Implementation Details/Notes/Constraints

AlertingRule and RecordingRule reconciliation

AlertringRule and RecordingRule custom resources are transformed into a single ruler configuration file for a given LokiStack per type (i.e one for alerting and one for recording rules). The following approach is taken:

  1. The LokiStackController filters all available cluster namespaces by RulesSpec.NamespaceSelector.
  2. The LokiStackController filters first all available AlertingRule and RecordingRule custom resources by RulesSpec.Selector and further by the filtered list of namespaces from the previous step.
  3. For AlertingRule and RecordingRule it transforms the final list into a ConfigMap:
apiVersion: loki.grafana.com/v1beta1
kind: AlertingRule
metadata:
  name: alerting-rule-a
  namespace: ns-a
  UID: kube-uid-a
spec:
  tenantID: application
  groups: ...
---
apiVersion: loki.grafana.com/v1beta1
kind: AlertingRule
metadata:
  name: alerting-rule-b
  namespace: ns-b
  UID: kube-uid-b
spec:
  tenantID: infrastructure
  groups: ...
---
apiVersion: loki.grafana.com/v1beta1
kind: RecordingRule
metadata:
  name: recording-rule-a
  namespace: ns-a
  UID: kube-uid-c
spec:
  tenantID: application
  groups: ...
---
apiVersion: loki.grafana.com/v1beta1
kind: RecordingRule
metadata:
  name: recording-rule-b
  namespace: ns-b
  UID: kube-uid-c
spec:
  tenantID: infrastructure
  groups: ...

results in:

apiVersion: v1
kind: ConfigMap
metadata:
  name: lokistack-dev-alerting-rules
  namespace: lokistack-ns
data:
  "ns-a-alerting-rule-a-kube-uid-a.yaml": |
        ...
  "ns-b-alerting-rule-b-kube-uid-b.yaml": |
      ...
  "ns-a-recording-rule-a-kube-uid-c.yaml": |
        ...
  "ns-b-recording-rule-b-kube-uid-c.yaml": |
      ...

In addition the ruler’s volumes specs are split in v1.KeyToPath items based on AlertingRuleSpec.TenantID and RecordingRuleSpec.TenantID, i.e:

spec:
  template:
    spec:
      containers:
      - name: "ruler"
        volumeMounts:
        - name: "rules"
          volume: "rules"
          path: "/tmp/rules"
      volumes:
      - name: "rules"
        items:
        - key: "ns-a-alerting-rule-a-kube-uid-a.yaml"
          path: "application/ns-a-alerting-rule-a-kube-uid-a.yaml"
        - key: "ns-b-alerting-rule-b-kube-uid-b.yaml"
          path: "infrastructure/ns-b-alerting-rule-b-kube-uid-b.yaml"
        - key: "ns-a-recording-rule-a-kube-uid-c.yaml"
          path: "application/ns-a-recording-rule-a-kube-uid-c.yaml"
        - key: "ns-b-recording-rule-b-kube-uid-d.yaml"
          path: "infrastructure/ns-b-recording-rule-b-kube-uid-d.yaml"

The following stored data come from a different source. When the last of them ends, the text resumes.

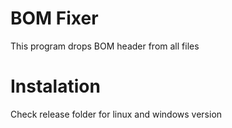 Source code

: BOM Fixer
=======

This program drops BOM header from all files

Instalation
==========

Check release folder for linux and windows version
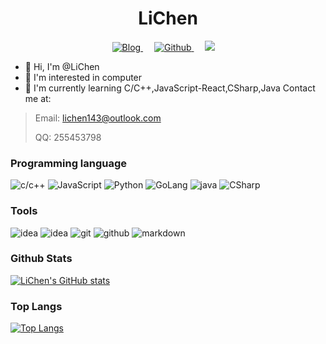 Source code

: <h1 align="center">LiChen</h1>
<div align="center">
  <a href="https://blog.lc233.ml" target="_blank">
    <img alt="Blog" src="https://img.shields.io/badge/Blog-blog.lc233.ml-%231D7EA7.svg?logo=wordpress&logoColor=white" />
  </a>&emsp;
  <a href="https://github.com/LiChen0459" target="_blank">
    <img alt="Github" src="https://img.shields.io/badge/GitHub-LiChen-%2312100E.svg?logo=Github&logoColor=white" />
  </a>&emsp;
  <a href="https://space.bilibili.com/674991004/"><img src="https://img.shields.io/badge/bilibili-B%E7%AB%99-ff69b4"></a>&emsp;

</div>


- 👋 Hi, I'm @LiChen
- 👀 I'm interested in computer
- 🌱 I'm currently learning C/C++,JavaScript-React,CSharp,Java
Contact me at:
> 
> Email: lichen143@outlook.com
> 
> QQ: 255453798


### Programming language
![c/c++](https://img.shields.io/badge/-c/c++-blue?style=for-the-badge&logo=c&logoColor=white)
![JavaScript](https://img.shields.io/badge/-JavaScript-blue?style=for-the-badge&logo=javascript&logoColor=white)
![Python](https://img.shields.io/badge/-Python-blue?style=for-the-badge&logo=python&logoColor=white)
![GoLang](https://img.shields.io/badge/-GoLang-blue?style=for-the-badge&logo=go&logoColor=white)
![java](https://img.shields.io/badge/-java-blue?style=for-the-badge&logo=java&logoColor=white)
![CSharp](https://img.shields.io/badge/-CSharp-blue?style=for-the-badge&logo=java&logoColor=white)

### Tools
![idea](https://img.shields.io/badge/-VisualStudio-black?style=for-the-badge&logo=visualstudio&logoColor=white)
![idea](https://img.shields.io/badge/-idea-black?style=for-the-badge&logo=intellij-idea&logoColor=white)
![git](https://img.shields.io/badge/-git-black?style=for-the-badge&logo=git&logoColor=white)
![github](https://img.shields.io/badge/github-black?style=for-the-badge&logo=github&logoColor=white)
![markdown](https://img.shields.io/badge/-markdown-black?style=for-the-badge&logo=markdown&logoColor=white)

### Github Stats
[![LiChen's GitHub stats](https://github-readme-stats.vercel.app/api?username=LiChen0459&show_icons=true)](https://github.com/anuraghazra/github-readme-stats)
### Top Langs
[![Top Langs](https://github-readme-stats.vercel.app/api/top-langs/?username=LiChen0459&layout=compact&langs_count=8&card_width=445)](https://github.com/anuraghazra/github-readme-stats)
<!---
LiChen0459/LiChen0459 is a ✨ special ✨ repository because its `README.md` (this file) appears on your GitHub profile.
You can click the Preview link to take a look at your changes.
--->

In turn the rules directory is outlined as such:

/tmp/rules/application/ns-a-alerting-rule-a-kube-uid-a.yaml
          /application/ns-a-recording-rule-a-kube-uid-b.yaml
          /infrastructure/ns-b-alerting-rule-b-kube-uid-c.yaml
          /infrastructure/ns-b-recording-rule-b-kube-uid-d.yaml
  1. The AlertingRuleController listens for AlertingRule create/update/delete events and it applies the loki.grafana.com/rulesDiscoveredAt: time.Now().Format(time.RFC3339) on each LokiStack instance on the cluster. This ensures that the LokiStack reconciliation loop starts anew.
  2. The RecordingRuleController listens for RecordingRule create/update/delete events and it applies the loki.grafana.com/rulesDiscoveredAt: time.Now().Format(time.RFC3339) on each LokiStack instance on the cluster. This ensures that the LokiStack reconciliation loop starts anew.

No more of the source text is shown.